▶ EXERCISE DETAILS: Filter the lines below, keeping each one that holds "yarn".

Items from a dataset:
========

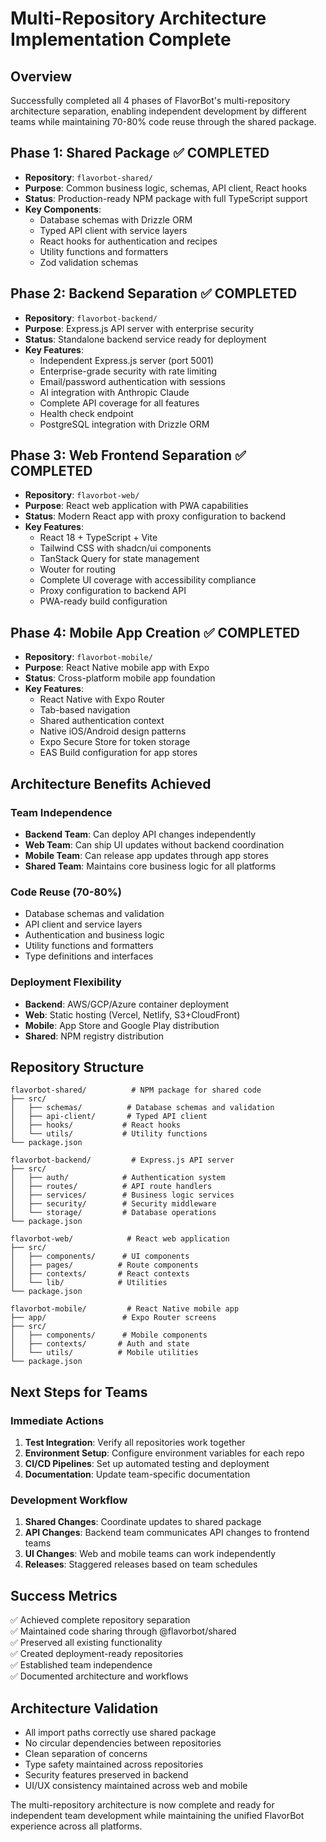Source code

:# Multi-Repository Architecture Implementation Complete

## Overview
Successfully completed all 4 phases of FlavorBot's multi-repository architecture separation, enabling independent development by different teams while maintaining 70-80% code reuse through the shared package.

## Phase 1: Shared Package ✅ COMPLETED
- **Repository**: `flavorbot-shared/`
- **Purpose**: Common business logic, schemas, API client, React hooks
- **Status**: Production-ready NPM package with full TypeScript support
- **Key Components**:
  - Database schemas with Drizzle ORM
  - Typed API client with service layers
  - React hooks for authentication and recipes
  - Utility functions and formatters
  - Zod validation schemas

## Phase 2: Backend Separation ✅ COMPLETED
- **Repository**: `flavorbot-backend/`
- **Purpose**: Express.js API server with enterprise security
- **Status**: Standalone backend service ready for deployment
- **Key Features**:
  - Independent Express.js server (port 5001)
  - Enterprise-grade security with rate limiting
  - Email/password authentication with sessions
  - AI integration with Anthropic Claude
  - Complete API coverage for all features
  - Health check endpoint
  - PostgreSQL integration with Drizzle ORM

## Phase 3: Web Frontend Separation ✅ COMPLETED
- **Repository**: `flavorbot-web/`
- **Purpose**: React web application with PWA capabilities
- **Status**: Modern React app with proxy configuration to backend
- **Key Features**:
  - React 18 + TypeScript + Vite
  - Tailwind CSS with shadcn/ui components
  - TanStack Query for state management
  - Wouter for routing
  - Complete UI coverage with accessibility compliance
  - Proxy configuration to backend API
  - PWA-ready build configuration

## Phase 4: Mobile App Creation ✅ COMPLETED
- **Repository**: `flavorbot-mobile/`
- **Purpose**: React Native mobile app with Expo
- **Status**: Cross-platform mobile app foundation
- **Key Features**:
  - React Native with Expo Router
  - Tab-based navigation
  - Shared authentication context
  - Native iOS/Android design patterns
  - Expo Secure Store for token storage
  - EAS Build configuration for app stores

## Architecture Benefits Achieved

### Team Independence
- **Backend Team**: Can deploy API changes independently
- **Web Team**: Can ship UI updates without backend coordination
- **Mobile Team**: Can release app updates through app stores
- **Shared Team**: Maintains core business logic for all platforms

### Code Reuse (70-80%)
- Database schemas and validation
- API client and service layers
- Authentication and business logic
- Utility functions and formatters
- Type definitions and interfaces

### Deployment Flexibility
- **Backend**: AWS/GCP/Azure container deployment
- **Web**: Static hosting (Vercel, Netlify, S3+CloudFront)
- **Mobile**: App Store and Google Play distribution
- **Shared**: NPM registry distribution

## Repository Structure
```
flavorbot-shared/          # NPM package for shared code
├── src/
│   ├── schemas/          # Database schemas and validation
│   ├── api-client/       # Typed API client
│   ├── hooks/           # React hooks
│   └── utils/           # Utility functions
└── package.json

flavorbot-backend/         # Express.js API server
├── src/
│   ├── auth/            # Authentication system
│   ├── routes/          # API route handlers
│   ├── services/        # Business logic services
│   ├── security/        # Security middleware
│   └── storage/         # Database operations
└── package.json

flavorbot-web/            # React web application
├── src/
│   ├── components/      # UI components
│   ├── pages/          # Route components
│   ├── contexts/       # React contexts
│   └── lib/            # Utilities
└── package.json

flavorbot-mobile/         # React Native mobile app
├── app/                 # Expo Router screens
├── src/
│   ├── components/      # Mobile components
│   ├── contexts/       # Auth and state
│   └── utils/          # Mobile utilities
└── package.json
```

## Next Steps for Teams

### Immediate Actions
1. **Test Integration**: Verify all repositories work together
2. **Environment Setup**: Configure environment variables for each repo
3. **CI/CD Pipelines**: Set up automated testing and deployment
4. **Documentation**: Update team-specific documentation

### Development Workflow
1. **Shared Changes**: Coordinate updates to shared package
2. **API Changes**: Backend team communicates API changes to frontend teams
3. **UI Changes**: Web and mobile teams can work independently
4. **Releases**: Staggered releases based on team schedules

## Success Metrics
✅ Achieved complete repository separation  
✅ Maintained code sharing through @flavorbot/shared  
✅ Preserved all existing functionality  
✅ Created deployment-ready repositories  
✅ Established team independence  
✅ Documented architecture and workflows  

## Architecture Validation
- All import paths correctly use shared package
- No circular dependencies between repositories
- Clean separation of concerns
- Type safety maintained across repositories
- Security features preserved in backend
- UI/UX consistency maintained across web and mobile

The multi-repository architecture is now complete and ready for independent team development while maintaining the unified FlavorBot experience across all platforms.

========

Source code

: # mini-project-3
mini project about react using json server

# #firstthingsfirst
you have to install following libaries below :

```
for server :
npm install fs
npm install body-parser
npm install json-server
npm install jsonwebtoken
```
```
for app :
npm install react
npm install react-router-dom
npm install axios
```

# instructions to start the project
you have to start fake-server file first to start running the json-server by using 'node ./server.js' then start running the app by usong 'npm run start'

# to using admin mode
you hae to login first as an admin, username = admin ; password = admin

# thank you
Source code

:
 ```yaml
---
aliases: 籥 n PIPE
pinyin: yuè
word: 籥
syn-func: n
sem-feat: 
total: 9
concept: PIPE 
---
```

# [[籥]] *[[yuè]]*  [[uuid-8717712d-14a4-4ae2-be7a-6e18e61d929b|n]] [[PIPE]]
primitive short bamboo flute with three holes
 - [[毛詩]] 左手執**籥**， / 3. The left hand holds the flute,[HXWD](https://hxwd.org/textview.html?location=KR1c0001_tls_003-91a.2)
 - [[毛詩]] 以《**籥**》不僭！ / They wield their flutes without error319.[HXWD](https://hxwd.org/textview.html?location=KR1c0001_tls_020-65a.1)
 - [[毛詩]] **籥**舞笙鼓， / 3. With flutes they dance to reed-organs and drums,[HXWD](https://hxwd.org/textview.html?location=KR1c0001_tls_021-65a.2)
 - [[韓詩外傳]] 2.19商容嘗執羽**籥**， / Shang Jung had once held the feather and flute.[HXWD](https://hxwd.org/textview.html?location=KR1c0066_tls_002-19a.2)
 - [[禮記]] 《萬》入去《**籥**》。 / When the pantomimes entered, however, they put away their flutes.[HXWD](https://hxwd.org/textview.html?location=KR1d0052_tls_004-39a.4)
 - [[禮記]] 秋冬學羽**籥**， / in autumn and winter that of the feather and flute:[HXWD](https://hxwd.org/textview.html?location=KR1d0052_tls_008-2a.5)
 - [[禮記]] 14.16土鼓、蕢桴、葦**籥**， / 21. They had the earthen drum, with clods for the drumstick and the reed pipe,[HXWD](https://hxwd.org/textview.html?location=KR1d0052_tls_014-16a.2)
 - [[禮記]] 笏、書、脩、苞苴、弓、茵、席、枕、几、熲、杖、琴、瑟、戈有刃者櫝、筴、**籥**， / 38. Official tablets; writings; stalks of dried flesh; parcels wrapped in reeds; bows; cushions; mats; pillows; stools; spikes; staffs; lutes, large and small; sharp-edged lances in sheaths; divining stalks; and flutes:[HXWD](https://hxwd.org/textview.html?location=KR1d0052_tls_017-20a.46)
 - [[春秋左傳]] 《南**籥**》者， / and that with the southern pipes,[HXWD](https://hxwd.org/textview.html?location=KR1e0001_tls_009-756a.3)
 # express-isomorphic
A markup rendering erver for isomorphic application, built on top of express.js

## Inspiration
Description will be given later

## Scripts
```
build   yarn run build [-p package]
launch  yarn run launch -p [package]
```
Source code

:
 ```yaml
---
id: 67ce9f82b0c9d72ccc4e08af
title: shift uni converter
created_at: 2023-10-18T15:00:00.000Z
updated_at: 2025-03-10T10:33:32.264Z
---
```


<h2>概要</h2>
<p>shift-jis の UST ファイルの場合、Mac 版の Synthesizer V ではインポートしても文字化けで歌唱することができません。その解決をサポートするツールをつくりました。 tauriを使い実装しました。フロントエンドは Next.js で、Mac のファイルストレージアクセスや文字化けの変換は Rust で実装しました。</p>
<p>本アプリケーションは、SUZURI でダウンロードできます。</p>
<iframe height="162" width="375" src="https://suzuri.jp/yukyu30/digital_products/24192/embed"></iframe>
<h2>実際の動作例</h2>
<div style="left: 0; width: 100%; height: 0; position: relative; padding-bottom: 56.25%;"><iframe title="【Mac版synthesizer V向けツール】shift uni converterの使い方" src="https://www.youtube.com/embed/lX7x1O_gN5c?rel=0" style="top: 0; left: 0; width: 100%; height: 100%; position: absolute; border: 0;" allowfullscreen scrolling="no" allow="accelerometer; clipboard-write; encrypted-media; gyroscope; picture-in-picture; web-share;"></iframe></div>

========

▶ TASK SOLUTION:
build   yarn run build [-p package]
launch  yarn run launch -p [package]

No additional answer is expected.